| THE PROBLEM |
Set down only what runs from the line containing "price under all" through the last line of the data, exactly as it reads.

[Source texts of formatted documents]
___

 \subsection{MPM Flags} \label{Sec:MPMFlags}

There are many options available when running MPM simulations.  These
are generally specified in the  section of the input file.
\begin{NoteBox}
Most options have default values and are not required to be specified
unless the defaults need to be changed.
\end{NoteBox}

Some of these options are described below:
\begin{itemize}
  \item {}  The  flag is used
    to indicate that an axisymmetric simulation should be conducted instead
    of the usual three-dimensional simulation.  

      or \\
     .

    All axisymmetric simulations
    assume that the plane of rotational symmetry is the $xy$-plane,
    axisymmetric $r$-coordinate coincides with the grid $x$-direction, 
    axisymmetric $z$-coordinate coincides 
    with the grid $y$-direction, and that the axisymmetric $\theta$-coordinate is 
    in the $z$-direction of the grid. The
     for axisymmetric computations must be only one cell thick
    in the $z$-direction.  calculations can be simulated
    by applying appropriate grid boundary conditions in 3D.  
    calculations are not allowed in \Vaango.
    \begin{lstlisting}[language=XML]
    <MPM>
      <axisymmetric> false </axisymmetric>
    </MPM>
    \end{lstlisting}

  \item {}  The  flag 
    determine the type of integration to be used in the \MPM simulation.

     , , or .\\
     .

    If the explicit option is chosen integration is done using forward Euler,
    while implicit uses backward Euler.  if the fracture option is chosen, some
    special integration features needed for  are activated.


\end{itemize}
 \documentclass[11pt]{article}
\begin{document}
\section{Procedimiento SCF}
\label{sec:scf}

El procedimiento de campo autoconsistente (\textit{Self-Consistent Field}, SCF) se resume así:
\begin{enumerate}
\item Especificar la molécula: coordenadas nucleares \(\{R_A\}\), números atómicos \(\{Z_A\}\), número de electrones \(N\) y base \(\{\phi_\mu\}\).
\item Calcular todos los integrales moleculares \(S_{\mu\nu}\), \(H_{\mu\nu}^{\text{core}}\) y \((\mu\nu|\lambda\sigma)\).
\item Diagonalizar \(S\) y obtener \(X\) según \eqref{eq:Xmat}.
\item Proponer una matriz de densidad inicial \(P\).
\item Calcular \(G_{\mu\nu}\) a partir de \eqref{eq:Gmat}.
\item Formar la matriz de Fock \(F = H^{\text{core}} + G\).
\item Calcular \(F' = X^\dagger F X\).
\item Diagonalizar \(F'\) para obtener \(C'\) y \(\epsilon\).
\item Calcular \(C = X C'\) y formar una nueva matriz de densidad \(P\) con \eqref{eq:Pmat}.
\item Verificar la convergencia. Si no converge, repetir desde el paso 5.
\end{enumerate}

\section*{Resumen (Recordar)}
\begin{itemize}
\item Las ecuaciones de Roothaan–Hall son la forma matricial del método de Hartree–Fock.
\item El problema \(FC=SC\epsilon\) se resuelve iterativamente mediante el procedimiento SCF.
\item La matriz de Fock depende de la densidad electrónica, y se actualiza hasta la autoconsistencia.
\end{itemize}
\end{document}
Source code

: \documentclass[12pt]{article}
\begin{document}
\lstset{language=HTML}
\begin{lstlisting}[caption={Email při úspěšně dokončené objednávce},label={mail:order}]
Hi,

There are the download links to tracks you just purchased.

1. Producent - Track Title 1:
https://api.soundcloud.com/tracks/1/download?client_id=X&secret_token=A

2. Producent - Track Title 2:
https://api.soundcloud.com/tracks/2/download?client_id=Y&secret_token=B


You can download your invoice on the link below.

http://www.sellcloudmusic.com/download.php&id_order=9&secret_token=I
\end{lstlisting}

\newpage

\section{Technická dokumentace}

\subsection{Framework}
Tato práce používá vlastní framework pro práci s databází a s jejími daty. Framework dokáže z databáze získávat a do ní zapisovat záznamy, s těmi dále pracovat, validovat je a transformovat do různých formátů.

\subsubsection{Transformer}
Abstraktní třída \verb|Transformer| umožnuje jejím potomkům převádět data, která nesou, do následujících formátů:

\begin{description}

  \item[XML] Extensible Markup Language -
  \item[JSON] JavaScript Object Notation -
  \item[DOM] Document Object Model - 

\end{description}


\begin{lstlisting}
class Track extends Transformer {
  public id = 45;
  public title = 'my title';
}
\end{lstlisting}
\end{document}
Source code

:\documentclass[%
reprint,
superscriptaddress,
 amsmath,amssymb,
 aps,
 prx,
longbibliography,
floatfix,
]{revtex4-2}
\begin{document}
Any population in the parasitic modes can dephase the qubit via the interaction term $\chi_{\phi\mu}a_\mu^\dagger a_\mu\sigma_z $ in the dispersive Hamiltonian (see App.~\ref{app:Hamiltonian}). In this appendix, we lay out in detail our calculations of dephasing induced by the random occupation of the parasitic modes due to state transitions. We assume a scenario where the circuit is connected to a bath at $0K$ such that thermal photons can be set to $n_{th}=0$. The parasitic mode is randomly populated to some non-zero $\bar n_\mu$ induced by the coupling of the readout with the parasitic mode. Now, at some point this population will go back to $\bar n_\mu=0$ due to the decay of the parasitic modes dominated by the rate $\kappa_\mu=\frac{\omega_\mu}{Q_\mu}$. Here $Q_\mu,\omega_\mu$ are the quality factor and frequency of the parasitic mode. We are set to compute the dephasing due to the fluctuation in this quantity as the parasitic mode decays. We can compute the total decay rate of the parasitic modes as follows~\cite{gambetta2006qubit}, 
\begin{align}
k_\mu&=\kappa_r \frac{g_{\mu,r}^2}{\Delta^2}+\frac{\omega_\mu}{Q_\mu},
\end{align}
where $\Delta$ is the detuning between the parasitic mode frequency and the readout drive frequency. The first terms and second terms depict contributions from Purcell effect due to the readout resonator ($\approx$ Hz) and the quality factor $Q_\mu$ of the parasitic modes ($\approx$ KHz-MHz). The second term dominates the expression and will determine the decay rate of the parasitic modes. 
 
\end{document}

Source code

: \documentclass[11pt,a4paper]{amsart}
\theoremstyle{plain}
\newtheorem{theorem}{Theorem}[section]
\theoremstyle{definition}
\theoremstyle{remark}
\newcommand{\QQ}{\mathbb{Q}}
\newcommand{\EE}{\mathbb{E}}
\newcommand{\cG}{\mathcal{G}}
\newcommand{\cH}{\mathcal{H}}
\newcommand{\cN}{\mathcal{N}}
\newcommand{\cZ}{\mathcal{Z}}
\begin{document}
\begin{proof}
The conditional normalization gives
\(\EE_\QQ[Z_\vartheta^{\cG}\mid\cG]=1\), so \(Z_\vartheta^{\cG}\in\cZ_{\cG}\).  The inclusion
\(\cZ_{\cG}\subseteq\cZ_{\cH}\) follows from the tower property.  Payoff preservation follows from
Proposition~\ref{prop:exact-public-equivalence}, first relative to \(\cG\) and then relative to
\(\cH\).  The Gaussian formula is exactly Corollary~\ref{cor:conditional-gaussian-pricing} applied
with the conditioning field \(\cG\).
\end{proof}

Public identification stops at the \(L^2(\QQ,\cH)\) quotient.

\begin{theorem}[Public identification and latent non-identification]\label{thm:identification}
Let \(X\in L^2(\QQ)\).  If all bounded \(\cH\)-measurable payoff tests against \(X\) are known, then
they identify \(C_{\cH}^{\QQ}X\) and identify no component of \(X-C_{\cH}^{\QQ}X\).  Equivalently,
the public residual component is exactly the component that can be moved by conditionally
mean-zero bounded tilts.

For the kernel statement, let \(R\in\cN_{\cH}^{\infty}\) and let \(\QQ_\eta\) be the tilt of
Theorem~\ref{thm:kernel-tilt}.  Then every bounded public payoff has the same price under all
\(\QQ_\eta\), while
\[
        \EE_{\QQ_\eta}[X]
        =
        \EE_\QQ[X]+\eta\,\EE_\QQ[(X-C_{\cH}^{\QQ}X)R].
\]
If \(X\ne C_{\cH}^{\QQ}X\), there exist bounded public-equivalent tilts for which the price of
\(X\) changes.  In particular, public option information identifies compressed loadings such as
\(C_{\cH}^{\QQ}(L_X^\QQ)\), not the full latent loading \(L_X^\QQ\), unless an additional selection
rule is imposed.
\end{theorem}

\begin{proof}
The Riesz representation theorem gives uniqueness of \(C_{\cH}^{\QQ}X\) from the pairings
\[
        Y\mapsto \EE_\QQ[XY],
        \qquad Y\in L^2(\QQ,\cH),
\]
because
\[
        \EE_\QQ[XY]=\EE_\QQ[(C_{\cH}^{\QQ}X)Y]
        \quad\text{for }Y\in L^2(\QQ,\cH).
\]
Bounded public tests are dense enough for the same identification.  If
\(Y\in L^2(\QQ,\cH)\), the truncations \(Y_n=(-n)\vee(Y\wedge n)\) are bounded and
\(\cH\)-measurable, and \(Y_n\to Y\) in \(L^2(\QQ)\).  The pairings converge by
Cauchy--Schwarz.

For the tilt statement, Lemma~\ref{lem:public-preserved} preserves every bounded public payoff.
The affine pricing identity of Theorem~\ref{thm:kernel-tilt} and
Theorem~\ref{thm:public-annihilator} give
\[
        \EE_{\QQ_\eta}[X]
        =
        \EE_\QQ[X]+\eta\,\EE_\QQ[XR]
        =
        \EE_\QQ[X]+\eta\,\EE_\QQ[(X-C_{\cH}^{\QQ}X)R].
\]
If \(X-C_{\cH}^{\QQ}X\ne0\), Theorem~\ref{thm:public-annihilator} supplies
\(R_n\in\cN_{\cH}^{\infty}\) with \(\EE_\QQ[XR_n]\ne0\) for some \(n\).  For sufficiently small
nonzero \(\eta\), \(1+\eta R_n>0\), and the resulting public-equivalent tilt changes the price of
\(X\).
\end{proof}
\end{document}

___

| OUTPUT FOR THIS EXERCISE |
Theorem~\ref{thm:kernel-tilt}.  Then every bounded public payoff has the same price under all
\(\QQ_\eta\), while
\[
        \EE_{\QQ_\eta}[X]
        =
        \EE_\QQ[X]+\eta\,\EE_\QQ[(X-C_{\cH}^{\QQ}X)R].
\]
If \(X\ne C_{\cH}^{\QQ}X\), there exist bounded public-equivalent tilts for which the price of
\(X\) changes.  In particular, public option information identifies compressed loadings such as
\(C_{\cH}^{\QQ}(L_X^\QQ)\), not the full latent loading \(L_X^\QQ\), unless an additional selection
rule is imposed.
\end{theorem}

\begin{proof}
The Riesz representation theorem gives uniqueness of \(C_{\cH}^{\QQ}X\) from the pairings
\[
        Y\mapsto \EE_\QQ[XY],
        \qquad Y\in L^2(\QQ,\cH),
\]
because
\[
        \EE_\QQ[XY]=\EE_\QQ[(C_{\cH}^{\QQ}X)Y]
        \quad\text{for }Y\in L^2(\QQ,\cH).
\]
Bounded public tests are dense enough for the same identification.  If
\(Y\in L^2(\QQ,\cH)\), the truncations \(Y_n=(-n)\vee(Y\wedge n)\) are bounded and
\(\cH\)-measurable, and \(Y_n\to Y\) in \(L^2(\QQ)\).  The pairings converge by
Cauchy--Schwarz.

For the tilt statement, Lemma~\ref{lem:public-preserved} preserves every bounded public payoff.
The affine pricing identity of Theorem~\ref{thm:kernel-tilt} and
Theorem~\ref{thm:public-annihilator} give
\[
        \EE_{\QQ_\eta}[X]
        =
        \EE_\QQ[X]+\eta\,\EE_\QQ[XR]
        =
        \EE_\QQ[X]+\eta\,\EE_\QQ[(X-C_{\cH}^{\QQ}X)R].
\]
If \(X-C_{\cH}^{\QQ}X\ne0\), Theorem~\ref{thm:public-annihilator} supplies
\(R_n\in\cN_{\cH}^{\infty}\) with \(\EE_\QQ[XR_n]\ne0\) for some \(n\).  For sufficiently small
nonzero \(\eta\), \(1+\eta R_n>0\), and the resulting public-equivalent tilt changes the price of
\(X\).
\end{proof}
\end{document}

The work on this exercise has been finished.